**Your assignment:** Transcribe only the stretch of lines that opens with the line containing "además, de realizar" and closes with the last line of the listing, skipping pictures.

** Opening Data section block **

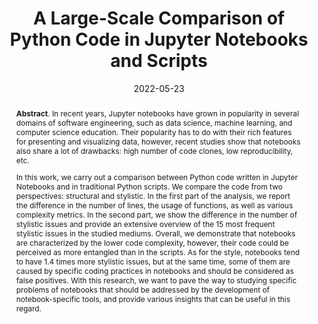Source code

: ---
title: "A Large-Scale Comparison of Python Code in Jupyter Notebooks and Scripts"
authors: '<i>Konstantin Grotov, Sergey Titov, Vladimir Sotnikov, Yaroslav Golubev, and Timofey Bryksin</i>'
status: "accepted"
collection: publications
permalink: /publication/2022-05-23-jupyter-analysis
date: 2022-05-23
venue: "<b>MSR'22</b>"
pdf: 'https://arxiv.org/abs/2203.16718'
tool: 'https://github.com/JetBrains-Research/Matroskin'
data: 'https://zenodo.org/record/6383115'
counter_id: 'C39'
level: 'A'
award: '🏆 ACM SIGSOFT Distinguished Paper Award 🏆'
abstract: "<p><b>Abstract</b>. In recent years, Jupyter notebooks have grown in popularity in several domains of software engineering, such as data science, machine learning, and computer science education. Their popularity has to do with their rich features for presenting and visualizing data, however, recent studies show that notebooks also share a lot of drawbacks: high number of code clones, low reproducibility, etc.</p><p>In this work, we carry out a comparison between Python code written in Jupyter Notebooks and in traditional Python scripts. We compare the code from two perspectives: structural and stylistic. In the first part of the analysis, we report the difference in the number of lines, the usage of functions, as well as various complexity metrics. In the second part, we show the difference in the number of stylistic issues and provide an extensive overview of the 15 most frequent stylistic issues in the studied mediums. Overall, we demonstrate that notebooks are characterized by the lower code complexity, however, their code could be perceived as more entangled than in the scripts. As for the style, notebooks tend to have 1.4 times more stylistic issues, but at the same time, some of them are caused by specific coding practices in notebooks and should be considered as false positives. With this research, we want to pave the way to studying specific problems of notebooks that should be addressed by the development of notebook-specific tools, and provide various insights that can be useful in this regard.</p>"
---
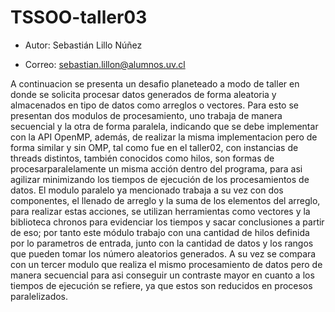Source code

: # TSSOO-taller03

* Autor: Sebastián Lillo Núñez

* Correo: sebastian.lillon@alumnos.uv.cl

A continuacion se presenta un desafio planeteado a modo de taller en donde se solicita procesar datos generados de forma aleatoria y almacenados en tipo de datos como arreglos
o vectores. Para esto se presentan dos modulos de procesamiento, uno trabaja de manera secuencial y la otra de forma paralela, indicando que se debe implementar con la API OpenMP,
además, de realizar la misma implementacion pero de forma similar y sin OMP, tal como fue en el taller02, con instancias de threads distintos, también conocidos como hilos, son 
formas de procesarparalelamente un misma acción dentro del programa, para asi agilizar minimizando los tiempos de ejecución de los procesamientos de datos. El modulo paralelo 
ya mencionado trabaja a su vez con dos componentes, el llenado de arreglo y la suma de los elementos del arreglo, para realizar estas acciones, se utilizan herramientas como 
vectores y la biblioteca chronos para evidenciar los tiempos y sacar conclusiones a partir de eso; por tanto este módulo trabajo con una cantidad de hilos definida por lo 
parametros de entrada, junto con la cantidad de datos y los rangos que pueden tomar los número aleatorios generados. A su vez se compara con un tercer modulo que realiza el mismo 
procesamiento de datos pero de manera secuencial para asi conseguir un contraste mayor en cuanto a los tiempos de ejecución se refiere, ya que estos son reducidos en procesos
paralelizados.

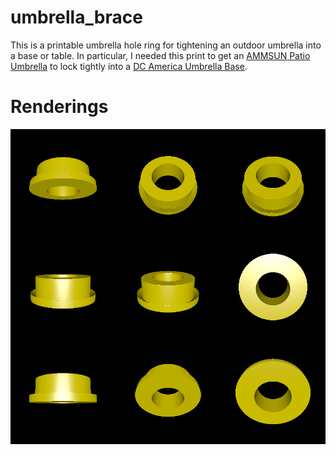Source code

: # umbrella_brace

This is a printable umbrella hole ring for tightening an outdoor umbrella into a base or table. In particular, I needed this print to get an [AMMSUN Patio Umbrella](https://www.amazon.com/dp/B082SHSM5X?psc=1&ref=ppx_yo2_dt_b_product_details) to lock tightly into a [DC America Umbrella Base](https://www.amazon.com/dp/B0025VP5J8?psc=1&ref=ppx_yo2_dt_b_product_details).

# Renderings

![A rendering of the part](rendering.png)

** Closing Data section block **

**Response:**
además, de realizar la misma implementacion pero de forma similar y sin OMP, tal como fue en el taller02, con instancias de threads distintos, también conocidos como hilos, son 
formas de procesarparalelamente un misma acción dentro del programa, para asi agilizar minimizando los tiempos de ejecución de los procesamientos de datos. El modulo paralelo 
ya mencionado trabaja a su vez con dos componentes, el llenado de arreglo y la suma de los elementos del arreglo, para realizar estas acciones, se utilizan herramientas como 
vectores y la biblioteca chronos para evidenciar los tiempos y sacar conclusiones a partir de eso; por tanto este módulo trabajo con una cantidad de hilos definida por lo 
parametros de entrada, junto con la cantidad de datos y los rangos que pueden tomar los número aleatorios generados. A su vez se compara con un tercer modulo que realiza el mismo 
procesamiento de datos pero de manera secuencial para asi conseguir un contraste mayor en cuanto a los tiempos de ejecución se refiere, ya que estos son reducidos en procesos
paralelizados.

Source code

: # umbrella_brace

This is a printable umbrella hole ring for tightening an outdoor umbrella into a base or table. In particular, I needed this print to get an [AMMSUN Patio Umbrella](https://www.amazon.com/dp/B082SHSM5X?psc=1&ref=ppx_yo2_dt_b_product_details) to lock tightly into a [DC America Umbrella Base](https://www.amazon.com/dp/B0025VP5J8?psc=1&ref=ppx_yo2_dt_b_product_details).

# Renderings

![A rendering of the part](rendering.png)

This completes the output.